To return to the education of Plotinus. He was twenty-eight when he went up to the University of Alexandria. For eleven years he diligently attended the lectures of Ammonius. Then he went on the Emperor Gordian’s expedition to the East, hoping to learn the philosophy of the Hindus. The Upanishads would have puzzled Plotinus, had he reached India; but he never did. Gordian’s army was defeated in Mesopotamia, no “blessed word” to Gordian, and Plotinus hardly escaped with his life. He must have felt like Stendhal on the retreat from Moscow.
From Syria his friend and disciple Amelius led him to Rome, and here, as novelists say, “a curious thing happened.” There was in Rome an Egyptian priest, who offered to raise up the Demon, or Guardian Angel, of Plotinus in visible form. But there was only one pure spot in all Rome, so said the priest, and this spot was the Temple of Isis. Here the seance was held, and no demon appeared, but a regular God of one of the first circles. So terrified was an onlooker that he crushed to death the living birds which he held in his hands for some ritual or magical purpose.
It was a curious scene, a cosmopolitan confusion of Egypt, Rome, Isis, table-turning, the late Mr. Home, religion, and mummery, while Christian hymns of the early Church were being sung, perhaps in the garrets around, outside the Temple of Isis. The discovery that he had a god for his guardian angel gave Plotinus plenty of confidence in dealing with rival philosophers. For example, Alexandrinus Olympius, another mystic, tried magical arts against Plotinus.

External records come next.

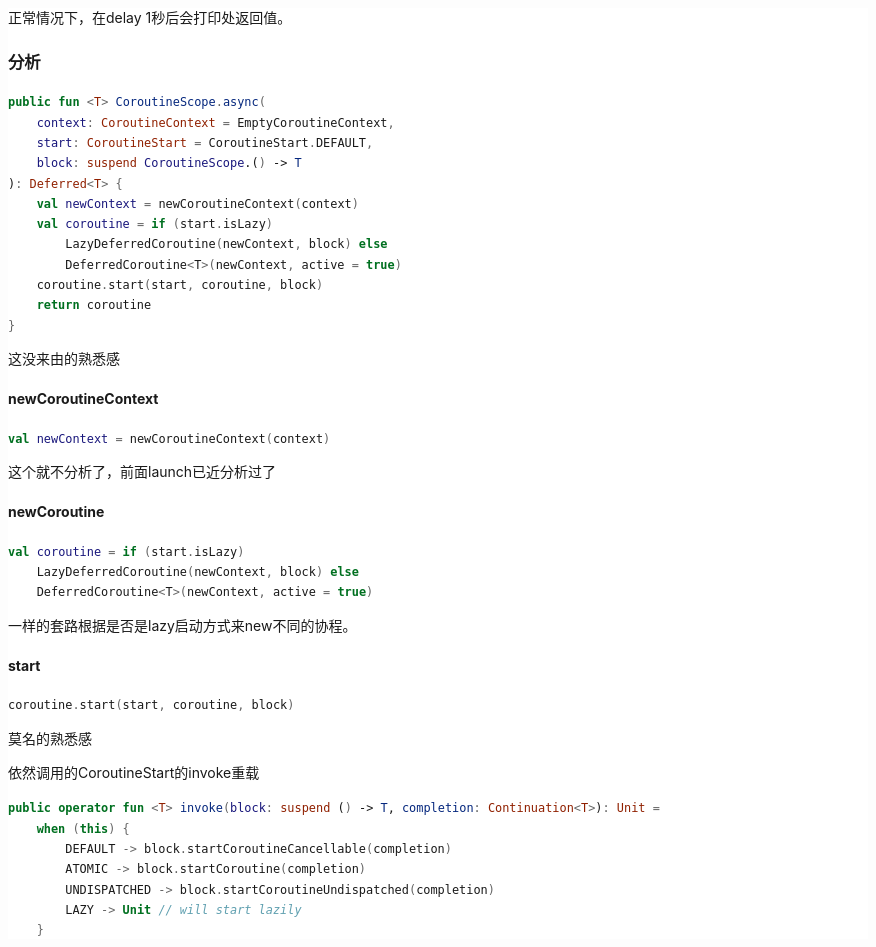 正常情况下，在delay 1秒后会打印处返回值。

### 分析

```kotlin
public fun <T> CoroutineScope.async(
    context: CoroutineContext = EmptyCoroutineContext,
    start: CoroutineStart = CoroutineStart.DEFAULT,
    block: suspend CoroutineScope.() -> T
): Deferred<T> {
    val newContext = newCoroutineContext(context)
    val coroutine = if (start.isLazy)
        LazyDeferredCoroutine(newContext, block) else
        DeferredCoroutine<T>(newContext, active = true)
    coroutine.start(start, coroutine, block)
    return coroutine
}
```

这没来由的熟悉感

#### newCoroutineContext

```kotlin
val newContext = newCoroutineContext(context)
```

这个就不分析了，前面launch已近分析过了

#### newCoroutine

```kotlin
val coroutine = if (start.isLazy)
    LazyDeferredCoroutine(newContext, block) else
    DeferredCoroutine<T>(newContext, active = true)
```

一样的套路根据是否是lazy启动方式来new不同的协程。

#### start

```kotlin
coroutine.start(start, coroutine, block)
```

莫名的熟悉感

依然调用的CoroutineStart的invoke重载

```kotlin
public operator fun <T> invoke(block: suspend () -> T, completion: Continuation<T>): Unit =
    when (this) {
        DEFAULT -> block.startCoroutineCancellable(completion)
        ATOMIC -> block.startCoroutine(completion)
        UNDISPATCHED -> block.startCoroutineUndispatched(completion)
        LAZY -> Unit // will start lazily
    }
```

But Alexandrinus, suddenly doubling up during lecture with unaffected agony, cried, “Great virtue hath the soul of Plotinus, for my spells have returned against myself.” As for Plotinus, he remarked among his disciples, “Now the body of Alexandrinus is collapsing like an empty purse.”

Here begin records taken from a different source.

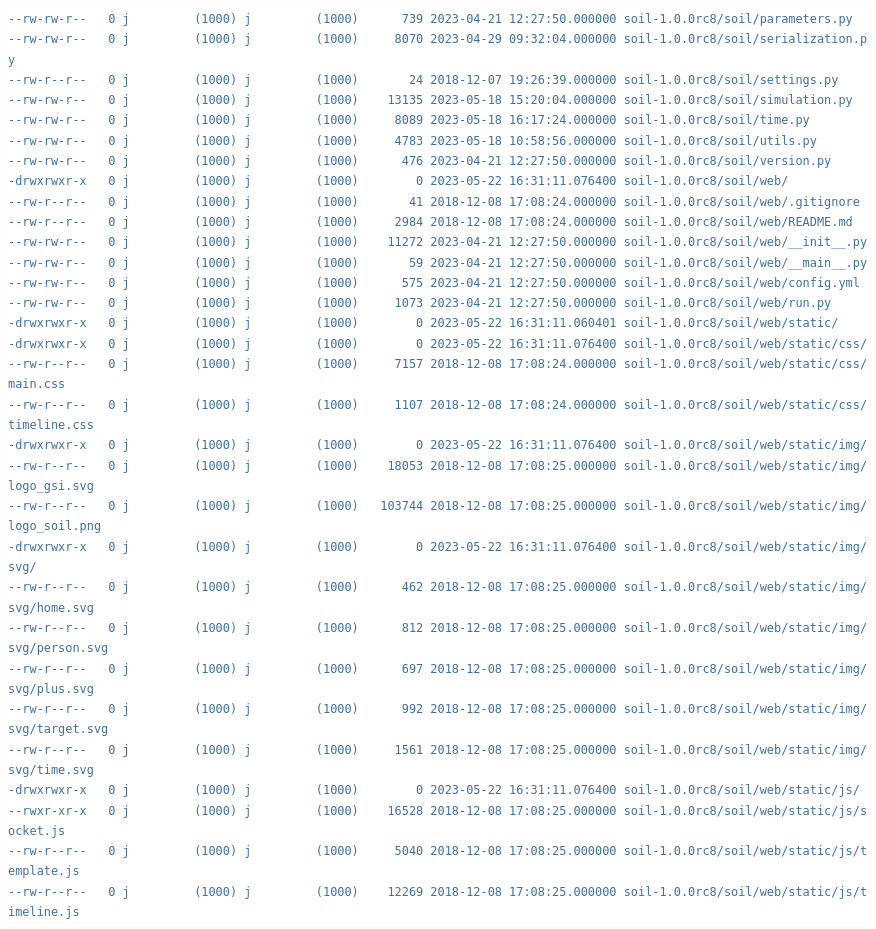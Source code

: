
 ```diff
--rw-rw-r--   0 j         (1000) j         (1000)      739 2023-04-21 12:27:50.000000 soil-1.0.0rc8/soil/parameters.py
--rw-rw-r--   0 j         (1000) j         (1000)     8070 2023-04-29 09:32:04.000000 soil-1.0.0rc8/soil/serialization.py
--rw-r--r--   0 j         (1000) j         (1000)       24 2018-12-07 19:26:39.000000 soil-1.0.0rc8/soil/settings.py
--rw-rw-r--   0 j         (1000) j         (1000)    13135 2023-05-18 15:20:04.000000 soil-1.0.0rc8/soil/simulation.py
--rw-rw-r--   0 j         (1000) j         (1000)     8089 2023-05-18 16:17:24.000000 soil-1.0.0rc8/soil/time.py
--rw-rw-r--   0 j         (1000) j         (1000)     4783 2023-05-18 10:58:56.000000 soil-1.0.0rc8/soil/utils.py
--rw-rw-r--   0 j         (1000) j         (1000)      476 2023-04-21 12:27:50.000000 soil-1.0.0rc8/soil/version.py
-drwxrwxr-x   0 j         (1000) j         (1000)        0 2023-05-22 16:31:11.076400 soil-1.0.0rc8/soil/web/
--rw-r--r--   0 j         (1000) j         (1000)       41 2018-12-08 17:08:24.000000 soil-1.0.0rc8/soil/web/.gitignore
--rw-r--r--   0 j         (1000) j         (1000)     2984 2018-12-08 17:08:24.000000 soil-1.0.0rc8/soil/web/README.md
--rw-rw-r--   0 j         (1000) j         (1000)    11272 2023-04-21 12:27:50.000000 soil-1.0.0rc8/soil/web/__init__.py
--rw-rw-r--   0 j         (1000) j         (1000)       59 2023-04-21 12:27:50.000000 soil-1.0.0rc8/soil/web/__main__.py
--rw-rw-r--   0 j         (1000) j         (1000)      575 2023-04-21 12:27:50.000000 soil-1.0.0rc8/soil/web/config.yml
--rw-rw-r--   0 j         (1000) j         (1000)     1073 2023-04-21 12:27:50.000000 soil-1.0.0rc8/soil/web/run.py
-drwxrwxr-x   0 j         (1000) j         (1000)        0 2023-05-22 16:31:11.060401 soil-1.0.0rc8/soil/web/static/
-drwxrwxr-x   0 j         (1000) j         (1000)        0 2023-05-22 16:31:11.076400 soil-1.0.0rc8/soil/web/static/css/
--rw-r--r--   0 j         (1000) j         (1000)     7157 2018-12-08 17:08:24.000000 soil-1.0.0rc8/soil/web/static/css/main.css
--rw-r--r--   0 j         (1000) j         (1000)     1107 2018-12-08 17:08:24.000000 soil-1.0.0rc8/soil/web/static/css/timeline.css
-drwxrwxr-x   0 j         (1000) j         (1000)        0 2023-05-22 16:31:11.076400 soil-1.0.0rc8/soil/web/static/img/
--rw-r--r--   0 j         (1000) j         (1000)    18053 2018-12-08 17:08:25.000000 soil-1.0.0rc8/soil/web/static/img/logo_gsi.svg
--rw-r--r--   0 j         (1000) j         (1000)   103744 2018-12-08 17:08:25.000000 soil-1.0.0rc8/soil/web/static/img/logo_soil.png
-drwxrwxr-x   0 j         (1000) j         (1000)        0 2023-05-22 16:31:11.076400 soil-1.0.0rc8/soil/web/static/img/svg/
--rw-r--r--   0 j         (1000) j         (1000)      462 2018-12-08 17:08:25.000000 soil-1.0.0rc8/soil/web/static/img/svg/home.svg
--rw-r--r--   0 j         (1000) j         (1000)      812 2018-12-08 17:08:25.000000 soil-1.0.0rc8/soil/web/static/img/svg/person.svg
--rw-r--r--   0 j         (1000) j         (1000)      697 2018-12-08 17:08:25.000000 soil-1.0.0rc8/soil/web/static/img/svg/plus.svg
--rw-r--r--   0 j         (1000) j         (1000)      992 2018-12-08 17:08:25.000000 soil-1.0.0rc8/soil/web/static/img/svg/target.svg
--rw-r--r--   0 j         (1000) j         (1000)     1561 2018-12-08 17:08:25.000000 soil-1.0.0rc8/soil/web/static/img/svg/time.svg
-drwxrwxr-x   0 j         (1000) j         (1000)        0 2023-05-22 16:31:11.076400 soil-1.0.0rc8/soil/web/static/js/
--rwxr-xr-x   0 j         (1000) j         (1000)    16528 2018-12-08 17:08:25.000000 soil-1.0.0rc8/soil/web/static/js/socket.js
--rw-r--r--   0 j         (1000) j         (1000)     5040 2018-12-08 17:08:25.000000 soil-1.0.0rc8/soil/web/static/js/template.js
--rw-r--r--   0 j         (1000) j         (1000)    12269 2018-12-08 17:08:25.000000 soil-1.0.0rc8/soil/web/static/js/timeline.js
```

How diverting it would be, Lady Violet, if our modern controversialists had those accomplishments, and if Mr. Max Muller could, literally, “double up” Professor Whitney, or if any one could cause Peppmuller to collapse with his queer Homeric theory! Plotinus had many such arts. A piece of jewellery was stolen from one of his protegees, a lady, and he detected the thief, a servant, by a glance. After being flogged within an inch of his life, the servant (perhaps to save the remaining inch) confessed all.
Once when Porphyry was at a distance, and was meditating suicide, Plotinus appeared at his side, saying, “This that thou schemest cometh not of the pure intellect, but of black humours,” and so sent Porphyry for change of air to Sicily. This was thoroughly good advice, but during the absence of the disciple the master died.

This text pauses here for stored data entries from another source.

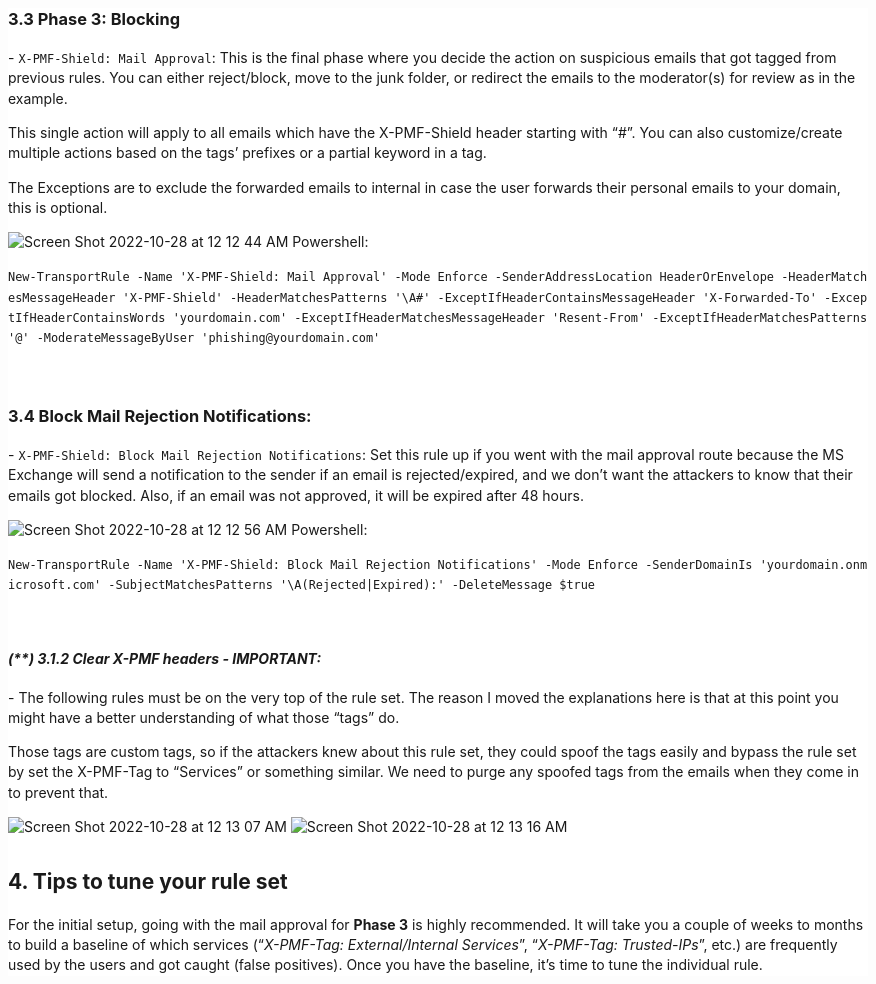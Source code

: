 
### **3.3 Phase 3: Blocking**
\- `X-PMF-Shield: Mail Approval`: This is the final phase where you decide the action on suspicious emails that got tagged from previous rules. You can either reject/block, move to the junk folder, or redirect the emails to the moderator(s) for review as in the example.

This single action will apply to all emails which have the X-PMF-Shield header starting with “#”. You can also customize/create multiple actions based on the tags’ prefixes or a partial keyword in a tag.

The Exceptions are to exclude the forwarded emails to internal in case the user forwards their personal emails to your domain, this is optional.

![Screen Shot 2022-10-28 at 12 12 44 AM](https://user-images.githubusercontent.com/66635269/200477036-f8e4710f-b189-493c-993f-1e7e206d6442.png)
Powershell:
```
New-TransportRule -Name 'X-PMF-Shield: Mail Approval' -Mode Enforce -SenderAddressLocation HeaderOrEnvelope -HeaderMatchesMessageHeader 'X-PMF-Shield' -HeaderMatchesPatterns '\A#' -ExceptIfHeaderContainsMessageHeader 'X-Forwarded-To' -ExceptIfHeaderContainsWords 'yourdomain.com' -ExceptIfHeaderMatchesMessageHeader 'Resent-From' -ExceptIfHeaderMatchesPatterns '@' -ModerateMessageByUser 'phishing@yourdomain.com'
```
&nbsp;


### **3.4 Block Mail Rejection Notifications:**
\- `X-PMF-Shield: Block Mail Rejection Notifications`: Set this rule up if you went with the mail approval route because the MS Exchange will send a notification to the sender if an email is rejected/expired, and we don’t want the attackers to know that their emails got blocked. Also, if an email was not approved, it will be expired after 48 hours.

![Screen Shot 2022-10-28 at 12 12 56 AM](https://user-images.githubusercontent.com/66635269/200477125-34b78dc4-6451-46bd-92ee-edf696ffcdcb.png)
Powershell:
```
New-TransportRule -Name 'X-PMF-Shield: Block Mail Rejection Notifications' -Mode Enforce -SenderDomainIs 'yourdomain.onmicrosoft.com' -SubjectMatchesPatterns '\A(Rejected|Expired):' -DeleteMessage $true
```
&nbsp;


#### ***(\*\*) 3.1.2 Clear X-PMF headers - IMPORTANT:***
\- The following rules must be on the very top of the rule set. The reason I moved the explanations here is that at this point you might have a better understanding of what those “tags” do.

Those tags are custom tags, so if the attackers knew about this rule set, they could spoof the tags easily and bypass the rule set by set the X-PMF-Tag to “Services” or something similar. We need to purge any spoofed tags from the emails when they come in to prevent that.

![Screen Shot 2022-10-28 at 12 13 07 AM](https://user-images.githubusercontent.com/66635269/200477335-962f3d9d-3444-43a1-8c6a-e0a82d1215e8.png)
![Screen Shot 2022-10-28 at 12 13 16 AM](https://user-images.githubusercontent.com/66635269/200477338-448423ab-83a3-470e-a157-c0fc1fff740d.png)

## **4. Tips to tune your rule set**
For the initial setup, going with the mail approval for **Phase 3** is highly recommended. It will take you a couple of weeks to months to build a baseline of which services (“*X-PMF-Tag: External/Internal Services*”, “*X-PMF-Tag: Trusted-IPs*”, etc.) are frequently used by the users and got caught (false positives). Once you have the baseline, it’s time to tune the individual rule.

Porphyry did not see the great snake that glided into the wall when Plotinus expired; he only heard of the circumstance. Plotinus’s last words were: “I am striving to release that which is divine within us, and to merge it in the universally divine.” It is a strange mixture of philosophy and savage survival. The Zulus still believe that the souls of the dead reappear, like the soul of Plotinus, in the form of serpents.